# YOUR OBJECTIVE
When the line with "welcome us with" appears below, start repeating lines exactly, and keep going through the line with "Some leases contain"; add nothing outside that span.
EXERCISE INPUT START
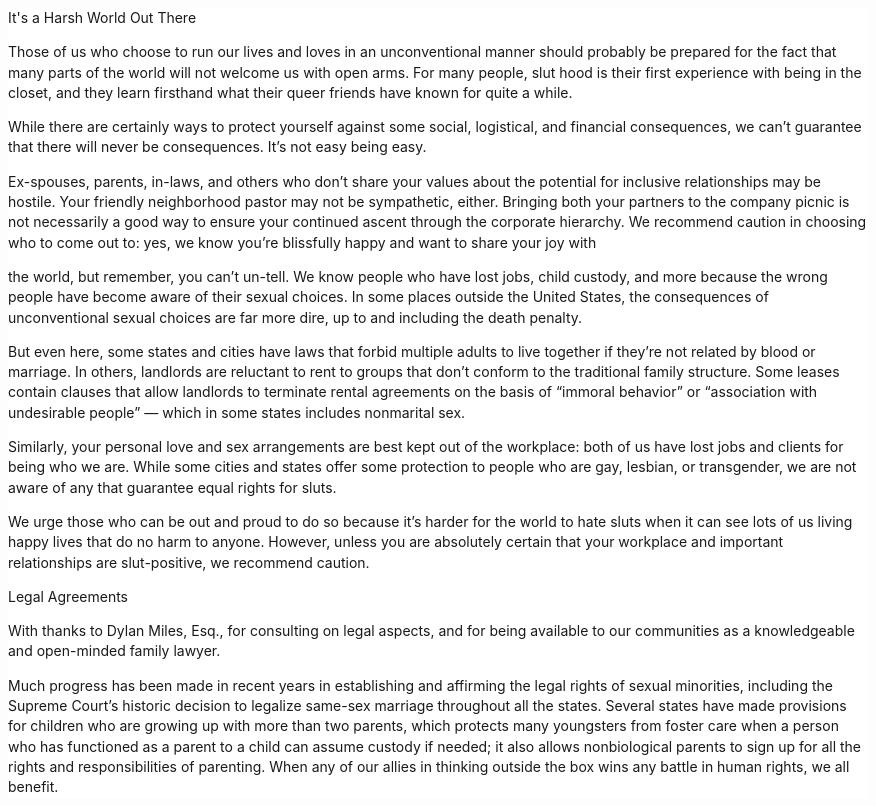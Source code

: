 
It's a Harsh World Out There

Those of us who choose to run our lives and loves in an unconventional manner
should probably be prepared for the fact that many parts of the world will not
welcome us with open arms. For many people, slut hood is their first experience
with being in the closet, and they learn firsthand what their queer friends have
known for quite a while.

While there are certainly ways to protect yourself against some social, logistical,
and financial consequences, we can’t guarantee that there will never be
consequences. It’s not easy being easy.

Ex-spouses, parents, in-laws, and others who don’t share your values about the
potential for inclusive relationships may be hostile. Your friendly neighborhood
pastor may not be sympathetic, either. Bringing both your partners to the
company picnic is not necessarily a good way to ensure your continued ascent
through the corporate hierarchy. We recommend caution in choosing who to
come out to: yes, we know you’re blissfully happy and want to share your joy with


the world, but remember, you can’t un-tell. We know people who have lost jobs,
child custody, and more because the wrong people have become aware of their
sexual choices. In some places outside the United States, the consequences of
unconventional sexual choices are far more dire, up to and including the death
penalty.

But even here, some states and cities have laws that forbid multiple adults to live
together if they’re not related by blood or marriage. In others, landlords are
reluctant to rent to groups that don’t conform to the traditional family structure.
Some leases contain clauses that allow landlords to terminate rental agreements on
the basis of “immoral behavior” or “association with undesirable people” — which
in some states includes nonmarital sex.

Similarly, your personal love and sex arrangements are best kept out of the
workplace: both of us have lost jobs and clients for being who we are. While some
cities and states offer some protection to people who are gay, lesbian, or
transgender, we are not aware of any that guarantee equal rights for sluts.

We urge those who can be out and proud to do so because it’s harder for the
world to hate sluts when it can see lots of us living happy lives that do no harm to
anyone. However, unless you are absolutely certain that your workplace and
important relationships are slut-positive, we recommend caution.


Legal Agreements

With thanks to Dylan Miles, Esq., for consulting on legal aspects, and for being
available to our communities as a knowledgeable and open-minded family
lawyer.

Much progress has been made in recent years in establishing and affirming the
legal rights of sexual minorities, including the Supreme Court’s historic decision
to legalize same-sex marriage throughout all the states. Several states have made
provisions for children who are growing up with more than two parents, which
protects many youngsters from foster care when a person who has functioned as a
parent to a child can assume custody if needed; it also allows nonbiological parents
to sign up for all the rights and responsibilities of parenting. When any of our
allies in thinking outside the box wins any battle in human rights, we all benefit.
EXERCISE INPUT END
# REPLY
welcome us with open arms. For many people, slut hood is their first experience
with being in the closet, and they learn firsthand what their queer friends have
known for quite a while.

While there are certainly ways to protect yourself against some social, logistical,
and financial consequences, we can’t guarantee that there will never be
consequences. It’s not easy being easy.

Ex-spouses, parents, in-laws, and others who don’t share your values about the
potential for inclusive relationships may be hostile. Your friendly neighborhood
pastor may not be sympathetic, either. Bringing both your partners to the
company picnic is not necessarily a good way to ensure your continued ascent
through the corporate hierarchy. We recommend caution in choosing who to
come out to: yes, we know you’re blissfully happy and want to share your joy with


the world, but remember, you can’t un-tell. We know people who have lost jobs,
child custody, and more because the wrong people have become aware of their
sexual choices. In some places outside the United States, the consequences of
unconventional sexual choices are far more dire, up to and including the death
penalty.

But even here, some states and cities have laws that forbid multiple adults to live
together if they’re not related by blood or marriage. In others, landlords are
reluctant to rent to groups that don’t conform to the traditional family structure.
Some leases contain clauses that allow landlords to terminate rental agreements on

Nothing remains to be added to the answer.